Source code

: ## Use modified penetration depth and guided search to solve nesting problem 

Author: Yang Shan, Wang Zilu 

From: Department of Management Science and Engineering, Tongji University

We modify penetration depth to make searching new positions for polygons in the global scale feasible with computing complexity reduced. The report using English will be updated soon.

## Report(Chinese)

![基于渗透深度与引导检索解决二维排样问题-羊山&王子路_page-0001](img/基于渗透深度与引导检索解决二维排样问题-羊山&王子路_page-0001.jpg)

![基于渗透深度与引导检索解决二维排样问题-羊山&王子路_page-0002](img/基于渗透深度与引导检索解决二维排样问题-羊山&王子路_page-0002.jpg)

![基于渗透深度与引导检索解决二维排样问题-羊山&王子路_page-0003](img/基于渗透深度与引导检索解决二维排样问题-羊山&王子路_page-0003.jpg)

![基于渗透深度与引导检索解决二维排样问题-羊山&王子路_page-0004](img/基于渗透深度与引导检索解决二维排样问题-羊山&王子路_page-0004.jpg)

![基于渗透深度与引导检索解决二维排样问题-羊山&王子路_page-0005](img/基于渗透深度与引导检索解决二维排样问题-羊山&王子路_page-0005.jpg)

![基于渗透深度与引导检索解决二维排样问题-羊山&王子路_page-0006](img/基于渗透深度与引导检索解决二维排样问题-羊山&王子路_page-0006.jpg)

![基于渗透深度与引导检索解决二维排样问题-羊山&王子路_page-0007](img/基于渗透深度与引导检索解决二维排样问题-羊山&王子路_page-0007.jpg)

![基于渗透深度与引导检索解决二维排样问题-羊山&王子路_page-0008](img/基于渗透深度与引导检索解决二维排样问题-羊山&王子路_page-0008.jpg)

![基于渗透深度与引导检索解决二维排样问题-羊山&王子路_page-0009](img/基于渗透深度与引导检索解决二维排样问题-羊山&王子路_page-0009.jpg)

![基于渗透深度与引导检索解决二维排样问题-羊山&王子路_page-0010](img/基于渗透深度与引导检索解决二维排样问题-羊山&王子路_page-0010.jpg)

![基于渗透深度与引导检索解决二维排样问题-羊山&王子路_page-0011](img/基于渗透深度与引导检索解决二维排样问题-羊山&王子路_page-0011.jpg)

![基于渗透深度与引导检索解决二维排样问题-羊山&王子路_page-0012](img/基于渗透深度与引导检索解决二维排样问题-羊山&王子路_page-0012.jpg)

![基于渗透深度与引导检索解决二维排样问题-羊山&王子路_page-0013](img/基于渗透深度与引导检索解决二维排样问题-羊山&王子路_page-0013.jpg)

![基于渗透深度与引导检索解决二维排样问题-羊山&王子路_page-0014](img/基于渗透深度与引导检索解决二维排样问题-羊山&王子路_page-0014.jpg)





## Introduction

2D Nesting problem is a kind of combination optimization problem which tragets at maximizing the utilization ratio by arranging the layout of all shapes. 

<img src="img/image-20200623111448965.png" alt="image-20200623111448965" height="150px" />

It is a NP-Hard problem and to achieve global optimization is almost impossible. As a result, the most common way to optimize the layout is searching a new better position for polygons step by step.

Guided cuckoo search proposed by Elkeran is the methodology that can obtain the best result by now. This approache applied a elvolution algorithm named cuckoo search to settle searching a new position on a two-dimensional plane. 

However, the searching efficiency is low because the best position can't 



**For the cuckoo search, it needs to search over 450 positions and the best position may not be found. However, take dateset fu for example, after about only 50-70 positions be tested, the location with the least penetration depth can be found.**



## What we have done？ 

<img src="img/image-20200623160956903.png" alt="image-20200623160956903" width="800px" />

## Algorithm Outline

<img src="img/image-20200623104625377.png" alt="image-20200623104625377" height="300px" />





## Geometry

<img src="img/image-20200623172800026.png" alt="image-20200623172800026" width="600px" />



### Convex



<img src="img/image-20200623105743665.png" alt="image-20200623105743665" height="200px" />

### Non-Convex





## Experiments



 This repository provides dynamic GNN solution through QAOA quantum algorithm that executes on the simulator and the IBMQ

━━━━━━━━━━━━━━━━━━━━━━━━━━━━━━

= What you will do =
Would you repeat all of the entries exactly?

= Answer below =
Source code

: ## Use modified penetration depth and guided search to solve nesting problem 

Author: Yang Shan, Wang Zilu 

From: Department of Management Science and Engineering, Tongji University

We modify penetration depth to make searching new positions for polygons in the global scale feasible with computing complexity reduced. The report using English will be updated soon.

## Report(Chinese)

![基于渗透深度与引导检索解决二维排样问题-羊山&王子路_page-0001](img/基于渗透深度与引导检索解决二维排样问题-羊山&王子路_page-0001.jpg)

![基于渗透深度与引导检索解决二维排样问题-羊山&王子路_page-0002](img/基于渗透深度与引导检索解决二维排样问题-羊山&王子路_page-0002.jpg)

![基于渗透深度与引导检索解决二维排样问题-羊山&王子路_page-0003](img/基于渗透深度与引导检索解决二维排样问题-羊山&王子路_page-0003.jpg)

![基于渗透深度与引导检索解决二维排样问题-羊山&王子路_page-0004](img/基于渗透深度与引导检索解决二维排样问题-羊山&王子路_page-0004.jpg)

![基于渗透深度与引导检索解决二维排样问题-羊山&王子路_page-0005](img/基于渗透深度与引导检索解决二维排样问题-羊山&王子路_page-0005.jpg)

![基于渗透深度与引导检索解决二维排样问题-羊山&王子路_page-0006](img/基于渗透深度与引导检索解决二维排样问题-羊山&王子路_page-0006.jpg)

![基于渗透深度与引导检索解决二维排样问题-羊山&王子路_page-0007](img/基于渗透深度与引导检索解决二维排样问题-羊山&王子路_page-0007.jpg)

![基于渗透深度与引导检索解决二维排样问题-羊山&王子路_page-0008](img/基于渗透深度与引导检索解决二维排样问题-羊山&王子路_page-0008.jpg)

![基于渗透深度与引导检索解决二维排样问题-羊山&王子路_page-0009](img/基于渗透深度与引导检索解决二维排样问题-羊山&王子路_page-0009.jpg)

![基于渗透深度与引导检索解决二维排样问题-羊山&王子路_page-0010](img/基于渗透深度与引导检索解决二维排样问题-羊山&王子路_page-0010.jpg)

![基于渗透深度与引导检索解决二维排样问题-羊山&王子路_page-0011](img/基于渗透深度与引导检索解决二维排样问题-羊山&王子路_page-0011.jpg)

![基于渗透深度与引导检索解决二维排样问题-羊山&王子路_page-0012](img/基于渗透深度与引导检索解决二维排样问题-羊山&王子路_page-0012.jpg)

![基于渗透深度与引导检索解决二维排样问题-羊山&王子路_page-0013](img/基于渗透深度与引导检索解决二维排样问题-羊山&王子路_page-0013.jpg)

![基于渗透深度与引导检索解决二维排样问题-羊山&王子路_page-0014](img/基于渗透深度与引导检索解决二维排样问题-羊山&王子路_page-0014.jpg)





## Introduction

2D Nesting problem is a kind of combination optimization problem which tragets at maximizing the utilization ratio by arranging the layout of all shapes. 

<img src="img/image-20200623111448965.png" alt="image-20200623111448965" height="150px" />

It is a NP-Hard problem and to achieve global optimization is almost impossible. As a result, the most common way to optimize the layout is searching a new better position for polygons step by step.

Guided cuckoo search proposed by Elkeran is the methodology that can obtain the best result by now. This approache applied a elvolution algorithm named cuckoo search to settle searching a new position on a two-dimensional plane. 

However, the searching efficiency is low because the best position can't 



**For the cuckoo search, it needs to search over 450 positions and the best position may not be found. However, take dateset fu for example, after about only 50-70 positions be tested, the location with the least penetration depth can be found.**



## What we have done？ 

<img src="img/image-20200623160956903.png" alt="image-20200623160956903" width="800px" />

## Algorithm Outline

<img src="img/image-20200623104625377.png" alt="image-20200623104625377" height="300px" />





## Geometry

<img src="img/image-20200623172800026.png" alt="image-20200623172800026" width="600px" />



### Convex



<img src="img/image-20200623105743665.png" alt="image-20200623105743665" height="200px" />

### Non-Convex





## Experiments



 This repository provides dynamic GNN solution through QAOA quantum algorithm that executes on the simulator and the IBMQ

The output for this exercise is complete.